Busy but not productive
Everyone is busy and being busy is probably what made you successful in the first place. All your achievements and milestones, whether personal or organisational, came from hard work and commitment. There are probably a lot of people like you in your organisation – driven, focused and resourceful. As a business leader, you need people to deliver, but also to stay motivated and continue to develop. This is one of the tricks a leader has to learn.
There is a risk, though, that too much focus means that the opportunities and the threats which may often be obvious, get missed. This is why many organisations are looking at their corporate governance framework to judge whether it’s delivering for their people, providing both a safety net for when things go wrong, and a lean and agile network to support a fast, proactive approach to decision-making. It should also enable people to ask the questions that many are often too afraid to voice for fear of looking stupid or think someone else would have thought of already. This is how things get missed.
Improved governance isn’t expensive
Governance is a growth industry and, in its various forms, is with us to stay. Whether your organisation is subject to regulation, or you adhere to a governance code, there is no getting away from the ongoing need to “comply or explain”. Improving the quality of your governance need not be expensive though. Often, a subtle re-alignment of what’s already there is all that’s necessary.

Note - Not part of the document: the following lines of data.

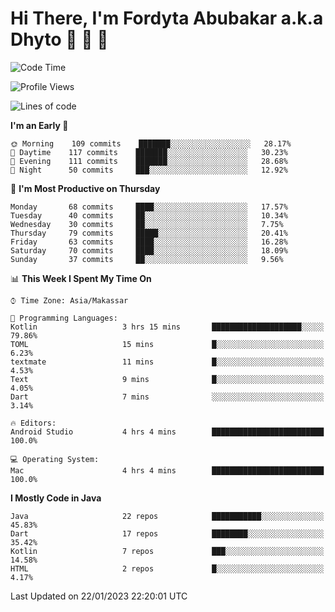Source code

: # Hi There, I'm Fordyta Abubakar a.k.a Dhyto 👋 👋 👋 

<!--
**DhytoDev/dhytodev** is a ✨ _special_ ✨ repository because its `README.md` (this file) appears on your GitHub profile.

Here are some ideas to get you started:

- 🔭 I’m currently working on ...
- 🌱 I’m currently learning ...
- 👯 I’m looking to collaborate on ...
- 🤔 I’m looking for help with ...
- 💬 Ask me about ...
- 📫 How to reach me: ...
- 😄 Pronouns: ...
- ⚡ Fun fact: ...
-->

<!--START_SECTION:waka-->
![Code Time](http://img.shields.io/badge/Code%20Time-1%2C883%20hrs%2053%20mins-blue)

![Profile Views](http://img.shields.io/badge/Profile%20Views-0-blue)

![Lines of code](https://img.shields.io/badge/From%20Hello%20World%20I%27ve%20Written-136%20Thousand%20lines%20of%20code-blue)

**I'm an Early 🐤** 

```text
🌞 Morning    109 commits    ███████░░░░░░░░░░░░░░░░░░   28.17% 
🌆 Daytime    117 commits    ███████░░░░░░░░░░░░░░░░░░   30.23% 
🌃 Evening    111 commits    ███████░░░░░░░░░░░░░░░░░░   28.68% 
🌙 Night      50 commits     ███░░░░░░░░░░░░░░░░░░░░░░   12.92%

```
📅 **I'm Most Productive on Thursday** 

```text
Monday       68 commits     ████░░░░░░░░░░░░░░░░░░░░░   17.57% 
Tuesday      40 commits     ██░░░░░░░░░░░░░░░░░░░░░░░   10.34% 
Wednesday    30 commits     ██░░░░░░░░░░░░░░░░░░░░░░░   7.75% 
Thursday     79 commits     █████░░░░░░░░░░░░░░░░░░░░   20.41% 
Friday       63 commits     ████░░░░░░░░░░░░░░░░░░░░░   16.28% 
Saturday     70 commits     ████░░░░░░░░░░░░░░░░░░░░░   18.09% 
Sunday       37 commits     ██░░░░░░░░░░░░░░░░░░░░░░░   9.56%

```


📊 **This Week I Spent My Time On** 

```text
⌚︎ Time Zone: Asia/Makassar

💬 Programming Languages: 
Kotlin                   3 hrs 15 mins       ████████████████████░░░░░   79.86% 
TOML                     15 mins             █░░░░░░░░░░░░░░░░░░░░░░░░   6.23% 
textmate                 11 mins             █░░░░░░░░░░░░░░░░░░░░░░░░   4.53% 
Text                     9 mins              █░░░░░░░░░░░░░░░░░░░░░░░░   4.05% 
Dart                     7 mins              ░░░░░░░░░░░░░░░░░░░░░░░░░   3.14%

🔥 Editors: 
Android Studio           4 hrs 4 mins        █████████████████████████   100.0%

💻 Operating System: 
Mac                      4 hrs 4 mins        █████████████████████████   100.0%

```

**I Mostly Code in Java** 

```text
Java                     22 repos            ███████████░░░░░░░░░░░░░░   45.83% 
Dart                     17 repos            ████████░░░░░░░░░░░░░░░░░   35.42% 
Kotlin                   7 repos             ███░░░░░░░░░░░░░░░░░░░░░░   14.58% 
HTML                     2 repos             █░░░░░░░░░░░░░░░░░░░░░░░░   4.17%

```



 Last Updated on 22/01/2023 22:20:01 UTC
<!--END_SECTION:waka-->
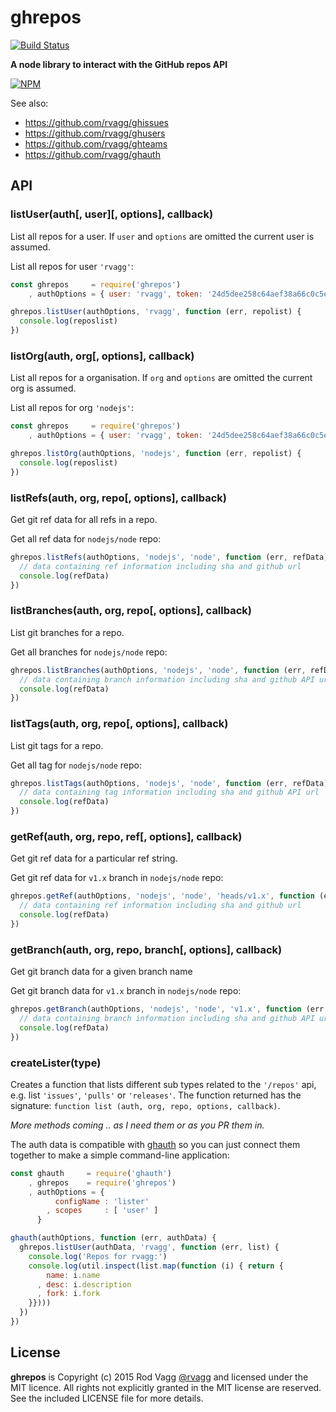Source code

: # ghrepos

[![Build Status](https://secure.travis-ci.org/rvagg/ghrepos.png)](http://travis-ci.org/rvagg/ghrepos)

**A node library to interact with the GitHub repos API**

[![NPM](https://nodei.co/npm/ghrepos.png?mini=true)](https://nodei.co/npm/ghrepos/)

See also:

* https://github.com/rvagg/ghissues
* https://github.com/rvagg/ghusers
* https://github.com/rvagg/ghteams
* https://github.com/rvagg/ghauth

## API

### listUser(auth[, user][, options], callback)

List all repos for a user. If `user` and `options` are omitted the current user is assumed.

List all repos for user `'rvagg'`:

```js
const ghrepos     = require('ghrepos')
    , authOptions = { user: 'rvagg', token: '24d5dee258c64aef38a66c0c5eca459c379901c2' }

ghrepos.listUser(authOptions, 'rvagg', function (err, repolist) {
  console.log(reposlist)
})
```

### listOrg(auth, org[, options], callback)

List all repos for a organisation. If `org` and `options` are omitted the current org is assumed.

List all repos for org `'nodejs'`:

```js
const ghrepos     = require('ghrepos')
    , authOptions = { user: 'rvagg', token: '24d5dee258c64aef38a66c0c5eca459c379901c2' }

ghrepos.listOrg(authOptions, 'nodejs', function (err, repolist) {
  console.log(reposlist)
})
```

### listRefs(auth, org, repo[, options], callback)

Get git ref data for all refs in a repo.

Get all ref data for `nodejs/node` repo:

```js
ghrepos.listRefs(authOptions, 'nodejs', 'node', function (err, refData) {
  // data containing ref information including sha and github url
  console.log(refData)
})
```

### listBranches(auth, org, repo[, options], callback)

List git branches for a repo.

Get all branches for `nodejs/node` repo:

```js
ghrepos.listBranches(authOptions, 'nodejs', 'node', function (err, refData) {
  // data containing branch information including sha and github API url
  console.log(refData)
})
```

### listTags(auth, org, repo[, options], callback)

List git tags for a repo.

Get all tag for `nodejs/node` repo:

```js
ghrepos.listTags(authOptions, 'nodejs', 'node', function (err, refData) {
  // data containing tag information including sha and github API url
  console.log(refData)
})
```

### getRef(auth, org, repo, ref[, options], callback)

Get git ref data for a particular ref string.

Get git ref data for `v1.x` branch in `nodejs/node` repo:

```js
ghrepos.getRef(authOptions, 'nodejs', 'node', 'heads/v1.x', function (err, refData) {
  // data containing ref information including sha and github url
  console.log(refData)
})
```

### getBranch(auth, org, repo, branch[, options], callback)

Get git branch data for a given branch name

Get git branch data for `v1.x` branch in `nodejs/node` repo:

```js
ghrepos.getBranch(authOptions, 'nodejs', 'node', 'v1.x', function (err, refData) {
  // data containing branch information including sha and github API url
  console.log(refData)
})
```

### createLister(type)

Creates a function that lists different sub types related to the `'/repos'` api, e.g. list `'issues'`, `'pulls'` or `'releases'`. The function returned has the signature: `function list (auth, org, repo, options, callback)`.

_More methods coming .. as I need them or as you PR them in._


The auth data is compatible with [ghauth](https://github.com/rvagg/ghauth) so you can just connect them together to make a simple command-line application:

```js
const ghauth     = require('ghauth')
    , ghrepos    = require('ghrepos')
    , authOptions = {
          configName : 'lister'
        , scopes     : [ 'user' ]
      }

ghauth(authOptions, function (err, authData) {
  ghrepos.listUser(authData, 'rvagg', function (err, list) {
    console.log('Repos for rvagg:')
    console.log(util.inspect(list.map(function (i) { return {
        name: i.name
      , desc: i.description
      , fork: i.fork
    }})))
  })
})
```


## License

**ghrepos** is Copyright (c) 2015 Rod Vagg [@rvagg](https://github.com/rvagg) and licensed under the MIT licence. All rights not explicitly granted in the MIT license are reserved. See the included LICENSE file for more details.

Good governance prevents chaos but can’t stop failures due to its people within the organisation if they don’t do the right thing themselves. Companies fail all the time for many reasons, such as obsolescence and changing preferences – this is not the same as “corporate failure” though.
Identifying organisational pain points and friction
Many governance professionals see themselves nowadays as problem solvers. Corporate governance in particular should be all about delivering solutions, not adding to the burden. How does it look in your organisation from where you are sitting? Do you think that everyone shares your view? In this context, governance can be used to identify pain points and friction and, crucially, do something about it.
Governance can also give you the tools to measure intangibles like communication, critical thinking and behaviour. What often holds people back is not a lack of ability but a lack of the right tools, and sometimes language, something that can be fixed easily but only if the need reaches the ears of the decision makers. Governance professionals are fluent in the language of the boardroom so are able to decipher and translate for those outside of that bubble. This is a key part of aligning culture with performance and effective succession planning.
ESG and sustainability
The focus on ESG and sustainability has led to more corporate reporting and public disclosure much of which can be seen as a distraction from the day job. Whereas everyone should want their organisation to be well run and healthy in the long term, most people are paid to make a difference and add value to the organisation they work for on a day-to-day basis.
When talking about governance, and corporate governance in particular, it’s important to be authentic. Be clear on what matters to you and focus on what you can control rather than worry about external factors you cannot. This will then influence what you write about in your annual report and financial statements. It needs to be your story, not what you think others are expecting to read.
The board’s legal responsibility
As a member of the Board, you have a legal responsibility to do the right thing and, on the whole, it’s up to you how you do it.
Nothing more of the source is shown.